I know you can square the eigenvalues, etc... but how do I prove this for a general case? 
 A: If $p(x)$ is a rational function defined on the spectrum of $A$ then the spectrum $$\sigma(p(A))=p(\sigma(A))$$
The spectrum being the set with all the eigenvalues or in a more precise way $\sigma(A)$={ $\lambda I-A$ is not invertible}. 
Such definition is because this theorem comes from operator theory where in principle $A$ doesn't have to be a matrix, but in you case you can take the ordinary definition of spectrum being all the eigen values of $A$. So in your special case: $\sigma(A^m)=(\sigma(A))^m$ where the last is an abuse of notation to indicate $\sigma(A)$= {$\lambda^n$ : $\lambda$ eigenvalue of $A$ }
If you'd like some demonstration, it does need a little bit of effort but essentially you can work it out starting from the "Jordan Canonical Form" noticing that the matrix $J$ which represent the canonical form of $A$ is the result of $J=D+N$ in other word is the result of a $D$ diagonal matrix and a $N$ nihilpotent matrix.
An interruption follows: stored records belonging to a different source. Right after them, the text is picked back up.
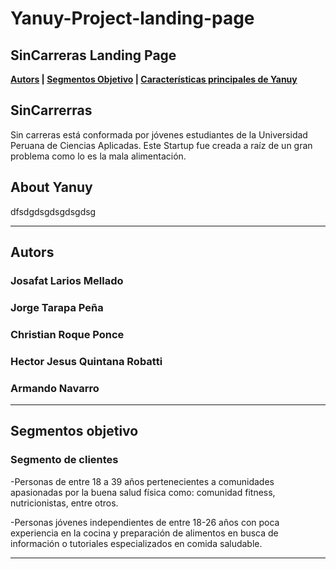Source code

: # Yanuy-Project-landing-page
## SinCarreras Landing Page 

**[Autors](#autors) | [Segmentos Objetivo](#segmentos-objetivo) | [Características principales de Yanuy](#características-principales-de-Yanuy)**

## SinCarrerras

Sin carreras está conformada por jóvenes estudiantes de la Universidad Peruana de Ciencias Aplicadas. Este Startup fue creada a raíz de un gran problema como lo es la mala alimentación.

## About Yanuy

dfsdgdsgdsgdsgdsg

---

## Autors

### Josafat Larios Mellado

### Jorge Tarapa Peña

### Christian Roque Ponce

### Hector Jesus Quintana Robatti

### Armando Navarro
---

## Segmentos objetivo

### Segmento de clientes
-Personas de entre 18 a 39 años pertenecientes a comunidades apasionadas por la buena salud física como: comunidad fitness, nutricionistas, entre otros.

-Personas jóvenes independientes de entre 18-26 años con poca experiencia en la cocina y preparación de alimentos en busca de información o tutoriales especializados en comida saludable.

---

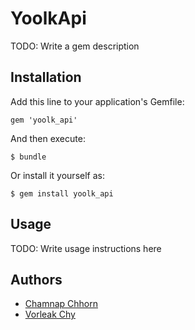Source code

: # YoolkApi

TODO: Write a gem description

## Installation

Add this line to your application's Gemfile:

    gem 'yoolk_api'

And then execute:

    $ bundle

Or install it yourself as:

    $ gem install yoolk_api

## Usage

TODO: Write usage instructions here

## Authors

* [Chamnap Chhorn](https://github.com/chamnap)
* [Vorleak Chy](https://github.com/vorleakchy)
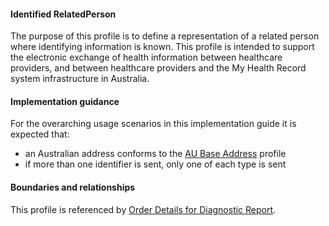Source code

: #### Identified RelatedPerson
The purpose of this profile is to define a representation of a related person where identifying information is known. This profile is intended to support the electronic exchange of health information between healthcare providers, and between healthcare providers and the My Health Record system infrastructure in Australia.

#### Implementation guidance
For the overarching usage scenarios in this implementation guide it is expected that:
* an Australian address conforms to the [AU Base Address](http://build.fhir.org/ig/hl7au/au-fhir-base/StructureDefinition-au-address.html) profile
* if more than one identifier is sent, only one of each type is sent


#### Boundaries and relationships
This profile is referenced by 
[Order Details for Diagnostic Report](StructureDefinition-servicerequest-diag-report-1.html).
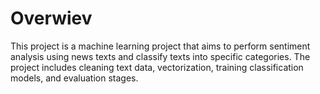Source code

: # Overwiev
This project is a machine learning project that aims to perform sentiment analysis using news texts and classify texts into specific categories. The project includes cleaning text data, vectorization, training classification models, and evaluation stages.

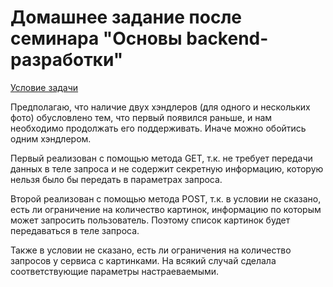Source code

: # Домашнее задание после семинара "Основы backend-разработки"

[Условие задачи](task.md)

Предполагаю, что наличие двух хэндлеров (для одного и нескольких фото) обусловлено тем, что первый появился раньше, и нам необходимо продолжать его поддерживать. Иначе можно обойтись одним хэндлером.

Первый реализован с помощью метода GET, т.к. не требует передачи данных в теле запроса и не содержит секретную информацию, которую нельзя было бы передать в параметрах запроса.

Второй реализован с помощью метода POST, т.к. в условии не сказано, есть ли ограничение на количество картинок, информацию по которым может запросить пользователь. Поэтому список картинок будет передаваться в теле запроса.

Также в условии не сказано, есть ли ограничения на количество запросов у сервиса с картинками. На всякий случай сделала соответствующие параметры настраеваемыми.
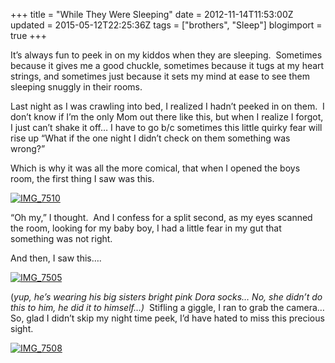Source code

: +++
title = "While They Were Sleeping"
date = 2012-11-14T11:53:00Z
updated = 2015-05-12T22:25:36Z
tags = ["brothers", "Sleep"]
blogimport = true 
+++

It’s always fun to peek in on my kiddos when they are sleeping.&#160; Sometimes because it gives me a good chuckle, sometimes because it tugs at my heart strings, and sometimes just because it sets my mind at ease to see them sleeping snuggly in their rooms.&#160; 

Last night as I was crawling into bed, I realized I hadn’t peeked in on them.&#160; I don’t know if I’m the only Mom out there like this, but when I realize I forgot, I just can’t shake it off… I have to go b/c sometimes this little quirky fear will rise up “What if the one night I didn’t check on them something was wrong?” 

Which is why it was all the more comical, that when I opened the boys room, the first thing I saw was this. 

[![IMG_7510](https://latc.s3.amazonaws.com/wp-content/uploads/2012/11/IMG_7510.jpg "IMG_7510")](https://latc.s3.amazonaws.com/wp-content/uploads/2012/11/IMG_7510.jpg)

“Oh my,” I thought.&#160; And I confess for a split second, as my eyes scanned the room, looking for my baby boy, I had a little fear in my gut that something was not right. 

And then, I saw this….

[![IMG_7505](https://latc.s3.amazonaws.com/wp-content/uploads/2012/11/IMG_7505.jpg "IMG_7505")](https://latc.s3.amazonaws.com/wp-content/uploads/2012/11/IMG_7505.jpg)

(_yup, he’s wearing his big sisters bright pink Dora socks… No, she didn’t do this to him, he did it to himself…)_&#160; Stifling a giggle, I ran to grab the camera… So, glad I didn’t skip my night time peek, I’d have hated to miss this precious sight. 

[![IMG_7508](https://latc.s3.amazonaws.com/wp-content/uploads/2012/11/IMG_7508.jpg "IMG_7508")](https://latc.s3.amazonaws.com/wp-content/uploads/2012/11/IMG_7508.jpg)
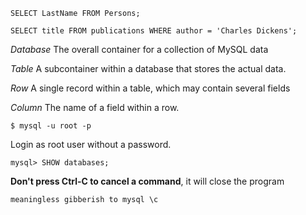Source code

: `SELECT LastName FROM Persons;`

`SELECT title FROM publications WHERE author = 'Charles Dickens';`

*Database*
The overall container for a collection of MySQL data

*Table*
A subcontainer within a database that stores the actual data.

*Row*
A single record within a table, which may contain several fields

*Column*
The name of a field within a row.

`$ mysql -u root -p`

Login as root user without a password.

`mysql> SHOW databases;`

**Don't press Ctrl-C to cancel a command**, it will close the program

`meaningless gibberish to mysql \c`
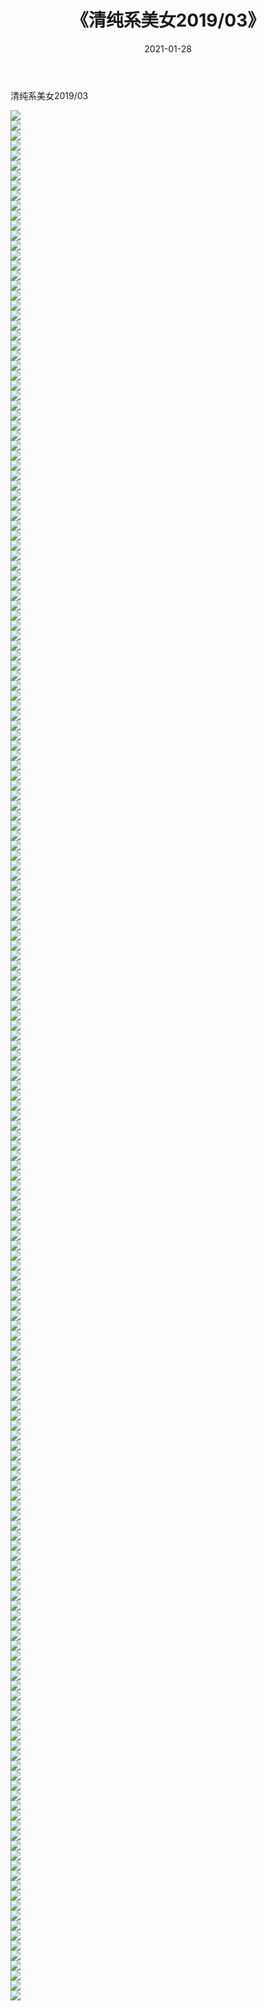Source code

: ﻿---
layout: post
title:  《清纯系美女2019/03》
date:   2021-01-28
img: http://pic.660000.xyz/1:/清纯系美女/2019/03/000.jpg
categories: [美女, 清纯, 唯美]
---

清纯系美女2019/03

 ![](http://pic.660000.xyz/1:/清纯系美女/2019/03/001.jpg) <br>![](http://pic.660000.xyz/1:/清纯系美女/2019/03/002.jpg) <br>![](http://pic.660000.xyz/1:/清纯系美女/2019/03/003.jpg) <br>![](http://pic.660000.xyz/1:/清纯系美女/2019/03/004.jpg) <br>![](http://pic.660000.xyz/1:/清纯系美女/2019/03/005.jpg) <br>![](http://pic.660000.xyz/1:/清纯系美女/2019/03/006.jpg) <br>![](http://pic.660000.xyz/1:/清纯系美女/2019/03/007.jpg) <br>![](http://pic.660000.xyz/1:/清纯系美女/2019/03/008.jpg) <br>![](http://pic.660000.xyz/1:/清纯系美女/2019/03/009.jpg) <br>![](http://pic.660000.xyz/1:/清纯系美女/2019/03/010.jpg) <br>![](http://pic.660000.xyz/1:/清纯系美女/2019/03/011.jpg) <br>![](http://pic.660000.xyz/1:/清纯系美女/2019/03/012.jpg) <br>![](http://pic.660000.xyz/1:/清纯系美女/2019/03/013.jpg) <br>![](http://pic.660000.xyz/1:/清纯系美女/2019/03/014.jpg) <br>![](http://pic.660000.xyz/1:/清纯系美女/2019/03/015.jpg) <br>![](http://pic.660000.xyz/1:/清纯系美女/2019/03/016.jpg) <br>![](http://pic.660000.xyz/1:/清纯系美女/2019/03/017.jpg) <br>![](http://pic.660000.xyz/1:/清纯系美女/2019/03/018.jpg) <br>![](http://pic.660000.xyz/1:/清纯系美女/2019/03/019.jpg) <br>![](http://pic.660000.xyz/1:/清纯系美女/2019/03/020.jpg) <br>![](http://pic.660000.xyz/1:/清纯系美女/2019/03/021.jpg) <br>![](http://pic.660000.xyz/1:/清纯系美女/2019/03/022.jpg) <br>![](http://pic.660000.xyz/1:/清纯系美女/2019/03/023.jpg) <br>![](http://pic.660000.xyz/1:/清纯系美女/2019/03/024.jpg) <br>![](http://pic.660000.xyz/1:/清纯系美女/2019/03/025.jpg) <br>![](http://pic.660000.xyz/1:/清纯系美女/2019/03/026.jpg) <br>![](http://pic.660000.xyz/1:/清纯系美女/2019/03/027.jpg) <br>![](http://pic.660000.xyz/1:/清纯系美女/2019/03/028.jpg) <br>![](http://pic.660000.xyz/1:/清纯系美女/2019/03/029.jpg) <br>![](http://pic.660000.xyz/1:/清纯系美女/2019/03/030.jpg) <br>![](http://pic.660000.xyz/1:/清纯系美女/2019/03/031.jpg) <br>![](http://pic.660000.xyz/1:/清纯系美女/2019/03/032.jpg) <br>![](http://pic.660000.xyz/1:/清纯系美女/2019/03/033.jpg) <br>![](http://pic.660000.xyz/1:/清纯系美女/2019/03/034.jpg) <br>![](http://pic.660000.xyz/1:/清纯系美女/2019/03/035.jpg) <br>![](http://pic.660000.xyz/1:/清纯系美女/2019/03/036.jpg) <br>![](http://pic.660000.xyz/1:/清纯系美女/2019/03/037.jpg) <br>![](http://pic.660000.xyz/1:/清纯系美女/2019/03/038.jpg) <br>![](http://pic.660000.xyz/1:/清纯系美女/2019/03/039.jpg) <br>![](http://pic.660000.xyz/1:/清纯系美女/2019/03/040.jpg) <br>![](http://pic.660000.xyz/1:/清纯系美女/2019/03/041.jpg) <br>![](http://pic.660000.xyz/1:/清纯系美女/2019/03/042.jpg) <br>![](http://pic.660000.xyz/1:/清纯系美女/2019/03/043.jpg) <br>![](http://pic.660000.xyz/1:/清纯系美女/2019/03/044.jpg) <br>![](http://pic.660000.xyz/1:/清纯系美女/2019/03/045.jpg) <br>![](http://pic.660000.xyz/1:/清纯系美女/2019/03/046.jpg) <br>![](http://pic.660000.xyz/1:/清纯系美女/2019/03/047.jpg) <br>![](http://pic.660000.xyz/1:/清纯系美女/2019/03/048.jpg) <br>![](http://pic.660000.xyz/1:/清纯系美女/2019/03/049.jpg) <br>![](http://pic.660000.xyz/1:/清纯系美女/2019/03/050.jpg) <br>![](http://pic.660000.xyz/1:/清纯系美女/2019/03/051.jpg) <br>![](http://pic.660000.xyz/1:/清纯系美女/2019/03/052.jpg) <br>![](http://pic.660000.xyz/1:/清纯系美女/2019/03/053.jpg) <br>![](http://pic.660000.xyz/1:/清纯系美女/2019/03/054.jpg) <br>![](http://pic.660000.xyz/1:/清纯系美女/2019/03/055.jpg) <br>![](http://pic.660000.xyz/1:/清纯系美女/2019/03/056.jpg) <br>![](http://pic.660000.xyz/1:/清纯系美女/2019/03/057.jpg) <br>![](http://pic.660000.xyz/1:/清纯系美女/2019/03/058.jpg) <br>![](http://pic.660000.xyz/1:/清纯系美女/2019/03/059.jpg) <br>![](http://pic.660000.xyz/1:/清纯系美女/2019/03/060.jpg) <br>![](http://pic.660000.xyz/1:/清纯系美女/2019/03/061.jpg) <br>![](http://pic.660000.xyz/1:/清纯系美女/2019/03/062.jpg) <br>![](http://pic.660000.xyz/1:/清纯系美女/2019/03/063.jpg) <br>![](http://pic.660000.xyz/1:/清纯系美女/2019/03/064.jpg) <br>![](http://pic.660000.xyz/1:/清纯系美女/2019/03/065.jpg) <br>![](http://pic.660000.xyz/1:/清纯系美女/2019/03/066.jpg) <br>![](http://pic.660000.xyz/1:/清纯系美女/2019/03/067.jpg) <br>![](http://pic.660000.xyz/1:/清纯系美女/2019/03/068.jpg) <br>![](http://pic.660000.xyz/1:/清纯系美女/2019/03/069.jpg) <br>![](http://pic.660000.xyz/1:/清纯系美女/2019/03/070.jpg) <br>![](http://pic.660000.xyz/1:/清纯系美女/2019/03/071.jpg) <br>![](http://pic.660000.xyz/1:/清纯系美女/2019/03/072.jpg) <br>![](http://pic.660000.xyz/1:/清纯系美女/2019/03/073.jpg) <br>![](http://pic.660000.xyz/1:/清纯系美女/2019/03/074.jpg) <br>![](http://pic.660000.xyz/1:/清纯系美女/2019/03/075.jpg) <br>![](http://pic.660000.xyz/1:/清纯系美女/2019/03/076.jpg) <br>![](http://pic.660000.xyz/1:/清纯系美女/2019/03/077.jpg) <br>![](http://pic.660000.xyz/1:/清纯系美女/2019/03/078.jpg) <br>![](http://pic.660000.xyz/1:/清纯系美女/2019/03/079.jpg) <br>![](http://pic.660000.xyz/1:/清纯系美女/2019/03/080.jpg) <br>![](http://pic.660000.xyz/1:/清纯系美女/2019/03/081.jpg) <br>![](http://pic.660000.xyz/1:/清纯系美女/2019/03/082.jpg) <br>![](http://pic.660000.xyz/1:/清纯系美女/2019/03/083.jpg) <br>![](http://pic.660000.xyz/1:/清纯系美女/2019/03/084.jpg) <br>![](http://pic.660000.xyz/1:/清纯系美女/2019/03/085.jpg) <br>![](http://pic.660000.xyz/1:/清纯系美女/2019/03/086.jpg) <br>![](http://pic.660000.xyz/1:/清纯系美女/2019/03/087.jpg) <br>![](http://pic.660000.xyz/1:/清纯系美女/2019/03/088.jpg) <br>![](http://pic.660000.xyz/1:/清纯系美女/2019/03/089.jpg) <br>![](http://pic.660000.xyz/1:/清纯系美女/2019/03/090.jpg) <br>![](http://pic.660000.xyz/1:/清纯系美女/2019/03/091.jpg) <br>![](http://pic.660000.xyz/1:/清纯系美女/2019/03/092.jpg) <br>![](http://pic.660000.xyz/1:/清纯系美女/2019/03/093.jpg) <br>![](http://pic.660000.xyz/1:/清纯系美女/2019/03/094.jpg) <br>![](http://pic.660000.xyz/1:/清纯系美女/2019/03/095.jpg) <br>![](http://pic.660000.xyz/1:/清纯系美女/2019/03/096.jpg) <br>![](http://pic.660000.xyz/1:/清纯系美女/2019/03/097.jpg) <br>![](http://pic.660000.xyz/1:/清纯系美女/2019/03/098.jpg) <br>![](http://pic.660000.xyz/1:/清纯系美女/2019/03/099.jpg) <br>![](http://pic.660000.xyz/1:/清纯系美女/2019/03/100.jpg) <br>![](http://pic.660000.xyz/1:/清纯系美女/2019/03/101.jpg) <br>![](http://pic.660000.xyz/1:/清纯系美女/2019/03/102.jpg) <br>![](http://pic.660000.xyz/1:/清纯系美女/2019/03/103.jpg) <br>![](http://pic.660000.xyz/1:/清纯系美女/2019/03/104.jpg) <br>![](http://pic.660000.xyz/1:/清纯系美女/2019/03/105.jpg) <br>![](http://pic.660000.xyz/1:/清纯系美女/2019/03/106.jpg) <br>![](http://pic.660000.xyz/1:/清纯系美女/2019/03/107.jpg) <br>![](http://pic.660000.xyz/1:/清纯系美女/2019/03/108.jpg) <br>![](http://pic.660000.xyz/1:/清纯系美女/2019/03/109.jpg) <br>![](http://pic.660000.xyz/1:/清纯系美女/2019/03/110.jpg) <br>![](http://pic.660000.xyz/1:/清纯系美女/2019/03/111.jpg) <br>![](http://pic.660000.xyz/1:/清纯系美女/2019/03/112.jpg) <br>![](http://pic.660000.xyz/1:/清纯系美女/2019/03/113.jpg) <br>![](http://pic.660000.xyz/1:/清纯系美女/2019/03/114.jpg) <br>![](http://pic.660000.xyz/1:/清纯系美女/2019/03/115.jpg) <br>![](http://pic.660000.xyz/1:/清纯系美女/2019/03/116.jpg) <br>![](http://pic.660000.xyz/1:/清纯系美女/2019/03/117.jpg) <br>![](http://pic.660000.xyz/1:/清纯系美女/2019/03/118.jpg) <br>![](http://pic.660000.xyz/1:/清纯系美女/2019/03/119.jpg) <br>![](http://pic.660000.xyz/1:/清纯系美女/2019/03/120.jpg) <br>![](http://pic.660000.xyz/1:/清纯系美女/2019/03/121.jpg) <br>![](http://pic.660000.xyz/1:/清纯系美女/2019/03/122.jpg) <br>![](http://pic.660000.xyz/1:/清纯系美女/2019/03/123.jpg) <br>![](http://pic.660000.xyz/1:/清纯系美女/2019/03/124.jpg) <br>![](http://pic.660000.xyz/1:/清纯系美女/2019/03/125.jpg) <br>![](http://pic.660000.xyz/1:/清纯系美女/2019/03/126.jpg) <br>![](http://pic.660000.xyz/1:/清纯系美女/2019/03/127.jpg) <br>![](http://pic.660000.xyz/1:/清纯系美女/2019/03/128.jpg) <br>![](http://pic.660000.xyz/1:/清纯系美女/2019/03/129.jpg) <br>![](http://pic.660000.xyz/1:/清纯系美女/2019/03/130.jpg) <br>![](http://pic.660000.xyz/1:/清纯系美女/2019/03/131.jpg) <br>![](http://pic.660000.xyz/1:/清纯系美女/2019/03/132.jpg) <br>![](http://pic.660000.xyz/1:/清纯系美女/2019/03/133.jpg) <br>![](http://pic.660000.xyz/1:/清纯系美女/2019/03/134.jpg) <br>![](http://pic.660000.xyz/1:/清纯系美女/2019/03/135.jpg) <br>![](http://pic.660000.xyz/1:/清纯系美女/2019/03/136.jpg) <br>![](http://pic.660000.xyz/1:/清纯系美女/2019/03/137.jpg) <br>![](http://pic.660000.xyz/1:/清纯系美女/2019/03/138.jpg) <br>![](http://pic.660000.xyz/1:/清纯系美女/2019/03/139.jpg) <br>![](http://pic.660000.xyz/1:/清纯系美女/2019/03/140.jpg) <br>![](http://pic.660000.xyz/1:/清纯系美女/2019/03/141.jpg) <br>![](http://pic.660000.xyz/1:/清纯系美女/2019/03/142.jpg) <br>![](http://pic.660000.xyz/1:/清纯系美女/2019/03/143.jpg) <br>![](http://pic.660000.xyz/1:/清纯系美女/2019/03/144.jpg) <br>![](http://pic.660000.xyz/1:/清纯系美女/2019/03/145.jpg) <br>![](http://pic.660000.xyz/1:/清纯系美女/2019/03/146.jpg) <br>![](http://pic.660000.xyz/1:/清纯系美女/2019/03/147.jpg) <br>![](http://pic.660000.xyz/1:/清纯系美女/2019/03/148.jpg) <br>![](http://pic.660000.xyz/1:/清纯系美女/2019/03/149.jpg) <br>![](http://pic.660000.xyz/1:/清纯系美女/2019/03/150.jpg) <br>![](http://pic.660000.xyz/1:/清纯系美女/2019/03/151.jpg) <br>![](http://pic.660000.xyz/1:/清纯系美女/2019/03/152.jpg) <br>![](http://pic.660000.xyz/1:/清纯系美女/2019/03/153.jpg) <br>![](http://pic.660000.xyz/1:/清纯系美女/2019/03/154.jpg) <br>![](http://pic.660000.xyz/1:/清纯系美女/2019/03/155.jpg) <br>![](http://pic.660000.xyz/1:/清纯系美女/2019/03/156.jpg) <br>![](http://pic.660000.xyz/1:/清纯系美女/2019/03/157.jpg) <br>![](http://pic.660000.xyz/1:/清纯系美女/2019/03/158.jpg) <br>![](http://pic.660000.xyz/1:/清纯系美女/2019/03/159.jpg) <br>![](http://pic.660000.xyz/1:/清纯系美女/2019/03/160.jpg) <br>![](http://pic.660000.xyz/1:/清纯系美女/2019/03/161.jpg) <br>![](http://pic.660000.xyz/1:/清纯系美女/2019/03/162.jpg) <br>![](http://pic.660000.xyz/1:/清纯系美女/2019/03/163.jpg) <br>![](http://pic.660000.xyz/1:/清纯系美女/2019/03/164.jpg) <br>![](http://pic.660000.xyz/1:/清纯系美女/2019/03/165.jpg) <br>![](http://pic.660000.xyz/1:/清纯系美女/2019/03/166.jpg) <br>![](http://pic.660000.xyz/1:/清纯系美女/2019/03/167.jpg) <br>![](http://pic.660000.xyz/1:/清纯系美女/2019/03/168.jpg) <br>![](http://pic.660000.xyz/1:/清纯系美女/2019/03/169.jpg) <br>![](http://pic.660000.xyz/1:/清纯系美女/2019/03/170.jpg) <br>![](http://pic.660000.xyz/1:/清纯系美女/2019/03/171.jpg) <br>![](http://pic.660000.xyz/1:/清纯系美女/2019/03/172.jpg) <br>![](http://pic.660000.xyz/1:/清纯系美女/2019/03/173.jpg) <br>![](http://pic.660000.xyz/1:/清纯系美女/2019/03/174.jpg) <br>![](http://pic.660000.xyz/1:/清纯系美女/2019/03/175.jpg) <br>![](http://pic.660000.xyz/1:/清纯系美女/2019/03/176.jpg) <br>![](http://pic.660000.xyz/1:/清纯系美女/2019/03/177.jpg) <br>![](http://pic.660000.xyz/1:/清纯系美女/2019/03/178.jpg) <br>![](http://pic.660000.xyz/1:/清纯系美女/2019/03/179.jpg) <br>![](http://pic.660000.xyz/1:/清纯系美女/2019/03/180.jpg) <br>![](http://pic.660000.xyz/1:/清纯系美女/2019/03/181.jpg) <br>![](http://pic.660000.xyz/1:/清纯系美女/2019/03/182.jpg) <br>![](http://pic.660000.xyz/1:/清纯系美女/2019/03/183.jpg) <br>![](http://pic.660000.xyz/1:/清纯系美女/2019/03/184.jpg) <br>![](http://pic.660000.xyz/1:/清纯系美女/2019/03/185.jpg) <br>![](http://pic.660000.xyz/1:/清纯系美女/2019/03/186.jpg) <br>![](http://pic.660000.xyz/1:/清纯系美女/2019/03/187.jpg) <br>![](http://pic.660000.xyz/1:/清纯系美女/2019/03/188.jpg) <br>![](http://pic.660000.xyz/1:/清纯系美女/2019/03/189.jpg) <br>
Then you apply the function and you will work out more or less the theorem.
A: If $E$ is an eigenspace of $A$ correspoinding to an eigenvalue $\lambda$ then
$A$ acts as a multiplication by $\lambda$ operator on $E$, that is,
$A x = \lambda x$ if $x \in E$.
Note that $AE \subset E$, so you can apply $A$ again, where it still acts as a multiplication by $\lambda$ operator on $E$. Hence $A(A x) = A(\lambda x) = \lambda Ax = \lambda ^2 x$.